*Problem details:* Go through the records and report each line holding the string "conhecidos".

::::::

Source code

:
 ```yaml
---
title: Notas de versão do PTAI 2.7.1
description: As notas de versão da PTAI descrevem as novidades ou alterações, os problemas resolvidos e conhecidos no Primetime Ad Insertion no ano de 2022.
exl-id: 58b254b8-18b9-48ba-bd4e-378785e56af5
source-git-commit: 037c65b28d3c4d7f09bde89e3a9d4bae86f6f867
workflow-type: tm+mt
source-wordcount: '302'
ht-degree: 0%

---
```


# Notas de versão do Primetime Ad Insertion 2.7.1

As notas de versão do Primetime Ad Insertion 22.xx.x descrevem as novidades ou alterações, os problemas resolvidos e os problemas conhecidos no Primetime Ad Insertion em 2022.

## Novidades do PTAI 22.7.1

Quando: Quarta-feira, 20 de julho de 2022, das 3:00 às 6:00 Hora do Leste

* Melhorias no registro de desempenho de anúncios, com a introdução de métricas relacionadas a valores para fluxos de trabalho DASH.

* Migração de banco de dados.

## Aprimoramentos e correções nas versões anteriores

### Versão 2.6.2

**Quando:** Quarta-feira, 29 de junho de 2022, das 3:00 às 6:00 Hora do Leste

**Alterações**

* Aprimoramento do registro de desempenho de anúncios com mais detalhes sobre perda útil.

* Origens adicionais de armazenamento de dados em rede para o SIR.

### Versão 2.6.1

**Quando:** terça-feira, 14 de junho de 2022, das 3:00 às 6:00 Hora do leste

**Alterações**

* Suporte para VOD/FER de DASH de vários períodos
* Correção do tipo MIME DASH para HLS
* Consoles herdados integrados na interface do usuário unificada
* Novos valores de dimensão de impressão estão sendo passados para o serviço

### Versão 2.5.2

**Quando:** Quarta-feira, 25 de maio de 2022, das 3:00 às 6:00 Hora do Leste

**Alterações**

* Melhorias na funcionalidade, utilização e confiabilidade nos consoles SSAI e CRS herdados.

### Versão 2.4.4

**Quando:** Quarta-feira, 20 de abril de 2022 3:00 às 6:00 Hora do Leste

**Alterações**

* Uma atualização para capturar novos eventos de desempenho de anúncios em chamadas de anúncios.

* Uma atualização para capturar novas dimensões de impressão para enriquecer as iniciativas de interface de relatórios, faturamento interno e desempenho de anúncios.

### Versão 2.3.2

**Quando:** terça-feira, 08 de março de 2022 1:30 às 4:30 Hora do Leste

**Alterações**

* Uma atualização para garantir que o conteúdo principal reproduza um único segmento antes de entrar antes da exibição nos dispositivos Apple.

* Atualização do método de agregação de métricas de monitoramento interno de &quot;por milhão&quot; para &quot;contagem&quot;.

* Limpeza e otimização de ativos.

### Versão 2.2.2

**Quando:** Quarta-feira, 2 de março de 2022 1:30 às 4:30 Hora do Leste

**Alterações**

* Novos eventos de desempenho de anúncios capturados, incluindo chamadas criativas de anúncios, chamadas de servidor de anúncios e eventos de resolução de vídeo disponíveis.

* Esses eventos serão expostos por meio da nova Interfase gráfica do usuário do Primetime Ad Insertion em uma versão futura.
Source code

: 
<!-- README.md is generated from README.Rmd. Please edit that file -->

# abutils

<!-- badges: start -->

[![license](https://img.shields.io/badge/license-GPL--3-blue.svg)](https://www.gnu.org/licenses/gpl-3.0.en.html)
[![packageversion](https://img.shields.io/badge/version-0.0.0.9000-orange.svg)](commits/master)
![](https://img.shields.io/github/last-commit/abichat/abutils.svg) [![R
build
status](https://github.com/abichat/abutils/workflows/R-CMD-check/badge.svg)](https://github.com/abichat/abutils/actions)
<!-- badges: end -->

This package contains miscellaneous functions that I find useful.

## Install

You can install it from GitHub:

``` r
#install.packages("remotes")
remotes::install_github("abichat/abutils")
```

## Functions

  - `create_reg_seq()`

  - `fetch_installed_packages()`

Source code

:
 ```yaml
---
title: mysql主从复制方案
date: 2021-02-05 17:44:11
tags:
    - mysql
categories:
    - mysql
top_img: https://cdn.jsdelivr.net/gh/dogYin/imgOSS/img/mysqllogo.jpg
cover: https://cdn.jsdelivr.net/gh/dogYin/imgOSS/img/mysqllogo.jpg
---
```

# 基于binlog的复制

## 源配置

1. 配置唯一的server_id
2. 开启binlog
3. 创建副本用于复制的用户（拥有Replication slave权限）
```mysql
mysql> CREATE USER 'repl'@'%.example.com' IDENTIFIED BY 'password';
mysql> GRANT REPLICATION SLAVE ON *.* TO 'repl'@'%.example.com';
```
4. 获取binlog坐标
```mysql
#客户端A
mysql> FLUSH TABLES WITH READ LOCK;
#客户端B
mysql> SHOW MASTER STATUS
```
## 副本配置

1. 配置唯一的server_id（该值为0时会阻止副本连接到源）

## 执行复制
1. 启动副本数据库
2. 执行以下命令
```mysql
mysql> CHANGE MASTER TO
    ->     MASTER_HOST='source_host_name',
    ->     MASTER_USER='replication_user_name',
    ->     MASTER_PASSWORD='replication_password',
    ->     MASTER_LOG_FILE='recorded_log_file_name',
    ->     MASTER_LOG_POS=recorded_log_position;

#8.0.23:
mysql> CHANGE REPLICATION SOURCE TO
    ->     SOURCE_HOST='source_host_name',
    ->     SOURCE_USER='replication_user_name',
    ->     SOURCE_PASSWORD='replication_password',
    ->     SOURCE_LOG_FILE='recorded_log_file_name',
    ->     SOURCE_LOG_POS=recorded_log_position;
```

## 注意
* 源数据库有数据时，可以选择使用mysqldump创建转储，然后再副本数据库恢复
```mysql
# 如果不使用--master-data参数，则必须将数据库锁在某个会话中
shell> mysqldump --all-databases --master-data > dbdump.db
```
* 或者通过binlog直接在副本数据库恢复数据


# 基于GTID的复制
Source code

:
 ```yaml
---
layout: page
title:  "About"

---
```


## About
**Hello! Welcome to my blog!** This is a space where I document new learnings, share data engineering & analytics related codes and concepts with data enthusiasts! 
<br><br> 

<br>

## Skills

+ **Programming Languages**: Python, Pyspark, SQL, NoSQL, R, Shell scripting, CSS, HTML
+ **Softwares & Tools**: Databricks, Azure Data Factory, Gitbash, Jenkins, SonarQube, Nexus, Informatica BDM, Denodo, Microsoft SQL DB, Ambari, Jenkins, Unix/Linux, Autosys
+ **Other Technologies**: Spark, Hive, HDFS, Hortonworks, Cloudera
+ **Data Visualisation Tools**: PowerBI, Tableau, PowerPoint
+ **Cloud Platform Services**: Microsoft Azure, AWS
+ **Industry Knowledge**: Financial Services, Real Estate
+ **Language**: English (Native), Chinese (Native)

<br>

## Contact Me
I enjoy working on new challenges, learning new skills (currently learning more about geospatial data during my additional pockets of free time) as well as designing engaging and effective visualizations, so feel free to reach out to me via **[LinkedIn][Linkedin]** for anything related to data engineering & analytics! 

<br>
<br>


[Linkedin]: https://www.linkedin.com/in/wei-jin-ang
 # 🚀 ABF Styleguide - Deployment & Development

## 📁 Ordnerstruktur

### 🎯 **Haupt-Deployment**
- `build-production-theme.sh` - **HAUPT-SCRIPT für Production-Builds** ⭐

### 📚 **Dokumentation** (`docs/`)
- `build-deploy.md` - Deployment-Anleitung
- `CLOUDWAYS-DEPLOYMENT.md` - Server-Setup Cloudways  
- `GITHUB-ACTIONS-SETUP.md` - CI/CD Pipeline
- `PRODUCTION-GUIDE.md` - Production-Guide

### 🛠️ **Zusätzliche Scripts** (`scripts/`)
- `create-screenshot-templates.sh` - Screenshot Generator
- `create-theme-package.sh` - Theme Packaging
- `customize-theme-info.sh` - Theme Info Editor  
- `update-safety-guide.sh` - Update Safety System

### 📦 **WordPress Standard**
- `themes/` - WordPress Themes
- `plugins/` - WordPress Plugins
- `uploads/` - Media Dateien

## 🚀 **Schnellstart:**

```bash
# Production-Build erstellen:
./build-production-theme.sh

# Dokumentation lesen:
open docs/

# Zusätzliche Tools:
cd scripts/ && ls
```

::::::

*Final answer:*
description: As notas de versão da PTAI descrevem as novidades ou alterações, os problemas resolvidos e conhecidos no Primetime Ad Insertion no ano de 2022.
As notas de versão do Primetime Ad Insertion 22.xx.x descrevem as novidades ou alterações, os problemas resolvidos e os problemas conhecidos no Primetime Ad Insertion em 2022.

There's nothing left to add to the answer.